▶ _WORK TO BE COMPLETED_
Restate, word for word, the lines from the opening line of the data through the line containing "Sprint Review, and the Sprint Retrospective.", both included, and nothing else.

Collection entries
▽
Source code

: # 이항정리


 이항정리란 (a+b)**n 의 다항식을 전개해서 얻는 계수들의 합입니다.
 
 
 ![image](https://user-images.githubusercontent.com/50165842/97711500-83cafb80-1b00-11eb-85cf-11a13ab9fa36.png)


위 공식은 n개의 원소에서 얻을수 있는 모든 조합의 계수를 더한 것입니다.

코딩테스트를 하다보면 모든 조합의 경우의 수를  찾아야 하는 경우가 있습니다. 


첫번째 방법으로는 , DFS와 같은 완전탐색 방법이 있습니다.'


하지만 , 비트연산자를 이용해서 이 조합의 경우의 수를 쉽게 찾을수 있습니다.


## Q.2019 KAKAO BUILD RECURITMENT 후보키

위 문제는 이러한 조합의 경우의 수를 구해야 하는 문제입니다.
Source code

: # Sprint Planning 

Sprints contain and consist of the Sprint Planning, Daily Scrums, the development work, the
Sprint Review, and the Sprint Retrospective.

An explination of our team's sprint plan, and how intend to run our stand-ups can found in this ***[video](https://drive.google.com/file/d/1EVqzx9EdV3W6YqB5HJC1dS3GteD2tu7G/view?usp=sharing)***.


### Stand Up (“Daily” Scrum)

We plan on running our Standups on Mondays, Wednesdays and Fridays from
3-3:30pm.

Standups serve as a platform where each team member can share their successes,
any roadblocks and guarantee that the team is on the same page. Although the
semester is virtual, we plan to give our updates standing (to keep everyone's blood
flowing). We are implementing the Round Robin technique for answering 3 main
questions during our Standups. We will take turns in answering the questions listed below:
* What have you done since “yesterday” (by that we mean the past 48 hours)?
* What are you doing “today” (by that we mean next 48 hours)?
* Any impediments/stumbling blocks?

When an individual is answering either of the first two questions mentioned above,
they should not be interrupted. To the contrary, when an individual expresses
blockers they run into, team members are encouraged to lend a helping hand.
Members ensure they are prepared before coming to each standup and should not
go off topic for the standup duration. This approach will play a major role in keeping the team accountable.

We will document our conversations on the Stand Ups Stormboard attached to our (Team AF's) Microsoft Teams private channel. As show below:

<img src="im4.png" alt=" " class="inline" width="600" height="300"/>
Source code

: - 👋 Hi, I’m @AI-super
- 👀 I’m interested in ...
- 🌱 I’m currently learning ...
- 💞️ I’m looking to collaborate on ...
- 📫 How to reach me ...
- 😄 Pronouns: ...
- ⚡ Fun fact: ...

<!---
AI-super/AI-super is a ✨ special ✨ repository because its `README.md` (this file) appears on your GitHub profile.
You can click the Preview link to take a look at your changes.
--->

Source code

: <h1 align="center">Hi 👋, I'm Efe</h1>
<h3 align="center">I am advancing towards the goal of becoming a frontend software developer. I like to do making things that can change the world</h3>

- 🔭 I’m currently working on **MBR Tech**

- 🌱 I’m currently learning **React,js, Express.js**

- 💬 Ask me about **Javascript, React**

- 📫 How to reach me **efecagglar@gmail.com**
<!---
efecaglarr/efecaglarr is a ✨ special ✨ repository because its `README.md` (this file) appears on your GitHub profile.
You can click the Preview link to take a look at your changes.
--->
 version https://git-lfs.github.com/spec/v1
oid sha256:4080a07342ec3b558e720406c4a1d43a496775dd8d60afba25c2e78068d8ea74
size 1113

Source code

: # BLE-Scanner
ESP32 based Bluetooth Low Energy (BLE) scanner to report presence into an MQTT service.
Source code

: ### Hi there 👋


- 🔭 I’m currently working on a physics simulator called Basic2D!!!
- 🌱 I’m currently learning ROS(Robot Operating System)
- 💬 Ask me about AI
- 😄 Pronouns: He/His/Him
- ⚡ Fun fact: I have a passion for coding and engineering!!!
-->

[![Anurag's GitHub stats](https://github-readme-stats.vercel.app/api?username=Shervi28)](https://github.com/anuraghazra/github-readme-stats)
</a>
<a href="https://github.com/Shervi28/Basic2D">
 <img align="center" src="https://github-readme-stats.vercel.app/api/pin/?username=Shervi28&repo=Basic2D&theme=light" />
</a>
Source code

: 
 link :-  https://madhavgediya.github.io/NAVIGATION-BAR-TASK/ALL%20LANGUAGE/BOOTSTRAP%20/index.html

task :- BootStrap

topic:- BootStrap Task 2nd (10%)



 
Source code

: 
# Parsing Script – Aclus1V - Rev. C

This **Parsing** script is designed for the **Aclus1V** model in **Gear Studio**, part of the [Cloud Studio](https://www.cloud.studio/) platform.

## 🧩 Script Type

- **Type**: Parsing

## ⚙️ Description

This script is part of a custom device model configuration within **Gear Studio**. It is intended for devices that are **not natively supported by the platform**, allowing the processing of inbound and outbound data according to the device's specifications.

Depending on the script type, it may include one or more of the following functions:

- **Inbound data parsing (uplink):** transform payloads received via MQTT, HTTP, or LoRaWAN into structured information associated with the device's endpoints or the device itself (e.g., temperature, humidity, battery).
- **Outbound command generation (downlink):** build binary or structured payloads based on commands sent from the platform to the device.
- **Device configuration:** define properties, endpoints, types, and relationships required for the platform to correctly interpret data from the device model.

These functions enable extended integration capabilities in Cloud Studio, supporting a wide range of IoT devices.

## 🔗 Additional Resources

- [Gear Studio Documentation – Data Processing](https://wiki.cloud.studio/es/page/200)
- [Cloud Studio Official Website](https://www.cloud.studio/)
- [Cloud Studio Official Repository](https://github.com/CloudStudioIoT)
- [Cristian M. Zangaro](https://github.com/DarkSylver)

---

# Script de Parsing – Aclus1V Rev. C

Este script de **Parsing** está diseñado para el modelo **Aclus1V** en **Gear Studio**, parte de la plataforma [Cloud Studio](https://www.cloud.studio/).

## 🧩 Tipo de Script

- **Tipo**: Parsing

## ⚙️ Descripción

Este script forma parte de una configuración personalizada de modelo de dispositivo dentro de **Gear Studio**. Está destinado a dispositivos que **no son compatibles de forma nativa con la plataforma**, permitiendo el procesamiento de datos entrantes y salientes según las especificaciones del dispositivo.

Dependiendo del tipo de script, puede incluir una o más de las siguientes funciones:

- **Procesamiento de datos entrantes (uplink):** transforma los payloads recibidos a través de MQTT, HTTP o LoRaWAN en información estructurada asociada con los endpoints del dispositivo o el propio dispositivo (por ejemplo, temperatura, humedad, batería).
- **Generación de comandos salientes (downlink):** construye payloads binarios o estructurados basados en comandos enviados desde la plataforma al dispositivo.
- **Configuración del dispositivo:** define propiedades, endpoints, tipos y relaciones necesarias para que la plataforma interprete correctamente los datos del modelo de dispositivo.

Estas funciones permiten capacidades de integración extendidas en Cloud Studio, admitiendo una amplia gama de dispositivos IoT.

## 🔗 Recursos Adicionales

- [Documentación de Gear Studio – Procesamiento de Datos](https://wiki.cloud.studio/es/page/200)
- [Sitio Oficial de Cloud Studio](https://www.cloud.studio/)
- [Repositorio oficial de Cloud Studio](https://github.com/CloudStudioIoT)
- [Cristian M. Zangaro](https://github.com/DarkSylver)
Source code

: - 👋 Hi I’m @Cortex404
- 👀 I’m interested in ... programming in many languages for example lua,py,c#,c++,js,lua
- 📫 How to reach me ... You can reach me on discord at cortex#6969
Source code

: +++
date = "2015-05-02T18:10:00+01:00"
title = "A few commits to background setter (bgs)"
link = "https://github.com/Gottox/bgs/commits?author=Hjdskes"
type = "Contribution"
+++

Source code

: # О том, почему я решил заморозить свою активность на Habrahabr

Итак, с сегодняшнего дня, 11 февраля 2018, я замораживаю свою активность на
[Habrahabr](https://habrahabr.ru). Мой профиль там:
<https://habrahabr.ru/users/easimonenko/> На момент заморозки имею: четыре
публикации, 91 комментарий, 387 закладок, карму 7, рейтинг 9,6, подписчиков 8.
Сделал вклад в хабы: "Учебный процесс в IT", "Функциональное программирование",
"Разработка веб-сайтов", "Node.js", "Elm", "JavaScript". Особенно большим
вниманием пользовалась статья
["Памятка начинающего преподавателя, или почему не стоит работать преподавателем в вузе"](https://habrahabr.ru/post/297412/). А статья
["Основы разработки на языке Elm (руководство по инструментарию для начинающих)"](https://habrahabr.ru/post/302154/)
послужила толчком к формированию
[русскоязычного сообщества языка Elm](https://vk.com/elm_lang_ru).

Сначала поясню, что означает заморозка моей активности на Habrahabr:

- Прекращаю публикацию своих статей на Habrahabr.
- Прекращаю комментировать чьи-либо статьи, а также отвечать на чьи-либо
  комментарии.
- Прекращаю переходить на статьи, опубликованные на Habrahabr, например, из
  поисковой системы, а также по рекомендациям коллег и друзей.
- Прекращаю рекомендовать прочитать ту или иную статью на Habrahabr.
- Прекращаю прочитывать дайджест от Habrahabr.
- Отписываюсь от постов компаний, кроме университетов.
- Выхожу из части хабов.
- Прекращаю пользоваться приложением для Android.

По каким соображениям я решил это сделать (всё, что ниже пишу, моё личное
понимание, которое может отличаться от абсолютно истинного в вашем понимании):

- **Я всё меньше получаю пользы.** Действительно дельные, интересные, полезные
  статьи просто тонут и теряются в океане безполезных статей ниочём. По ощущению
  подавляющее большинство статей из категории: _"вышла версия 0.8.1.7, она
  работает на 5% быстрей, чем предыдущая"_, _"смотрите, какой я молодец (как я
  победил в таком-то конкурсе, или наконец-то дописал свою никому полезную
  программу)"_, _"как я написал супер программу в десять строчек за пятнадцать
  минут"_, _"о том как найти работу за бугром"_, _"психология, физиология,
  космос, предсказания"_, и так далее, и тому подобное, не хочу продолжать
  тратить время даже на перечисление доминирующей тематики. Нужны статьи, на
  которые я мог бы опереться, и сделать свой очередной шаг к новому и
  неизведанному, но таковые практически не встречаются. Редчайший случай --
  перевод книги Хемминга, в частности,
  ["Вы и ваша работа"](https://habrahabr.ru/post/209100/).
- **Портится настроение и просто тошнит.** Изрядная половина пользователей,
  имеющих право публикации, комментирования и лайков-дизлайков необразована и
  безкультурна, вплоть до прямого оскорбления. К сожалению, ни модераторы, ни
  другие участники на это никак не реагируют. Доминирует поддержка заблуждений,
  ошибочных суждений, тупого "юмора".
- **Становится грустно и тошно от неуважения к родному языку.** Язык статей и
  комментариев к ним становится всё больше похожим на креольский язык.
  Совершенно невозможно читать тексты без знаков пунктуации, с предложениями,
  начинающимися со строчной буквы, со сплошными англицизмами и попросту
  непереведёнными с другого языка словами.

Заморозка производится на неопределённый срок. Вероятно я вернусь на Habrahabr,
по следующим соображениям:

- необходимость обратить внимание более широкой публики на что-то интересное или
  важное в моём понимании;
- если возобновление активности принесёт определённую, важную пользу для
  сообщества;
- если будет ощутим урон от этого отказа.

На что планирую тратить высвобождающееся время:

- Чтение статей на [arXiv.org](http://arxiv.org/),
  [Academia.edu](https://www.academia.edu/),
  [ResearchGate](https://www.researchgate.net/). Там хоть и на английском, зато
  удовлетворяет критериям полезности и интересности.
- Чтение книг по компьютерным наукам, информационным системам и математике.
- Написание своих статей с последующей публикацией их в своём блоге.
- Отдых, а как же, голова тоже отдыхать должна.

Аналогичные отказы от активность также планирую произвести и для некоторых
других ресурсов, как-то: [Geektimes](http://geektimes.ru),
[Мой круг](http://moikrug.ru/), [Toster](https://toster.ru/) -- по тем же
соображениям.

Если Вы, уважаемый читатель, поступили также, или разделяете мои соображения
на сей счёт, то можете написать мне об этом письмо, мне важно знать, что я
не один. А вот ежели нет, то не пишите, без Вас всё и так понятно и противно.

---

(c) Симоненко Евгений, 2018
△
▶ _TASK RESULT_
Source code

: # 이항정리


 이항정리란 (a+b)**n 의 다항식을 전개해서 얻는 계수들의 합입니다.
 
 
 ![image](https://user-images.githubusercontent.com/50165842/97711500-83cafb80-1b00-11eb-85cf-11a13ab9fa36.png)


위 공식은 n개의 원소에서 얻을수 있는 모든 조합의 계수를 더한 것입니다.

코딩테스트를 하다보면 모든 조합의 경우의 수를  찾아야 하는 경우가 있습니다. 


첫번째 방법으로는 , DFS와 같은 완전탐색 방법이 있습니다.'


하지만 , 비트연산자를 이용해서 이 조합의 경우의 수를 쉽게 찾을수 있습니다.


## Q.2019 KAKAO BUILD RECURITMENT 후보키

위 문제는 이러한 조합의 경우의 수를 구해야 하는 문제입니다.
Source code

: # Sprint Planning 

Sprints contain and consist of the Sprint Planning, Daily Scrums, the development work, the
Sprint Review, and the Sprint Retrospective.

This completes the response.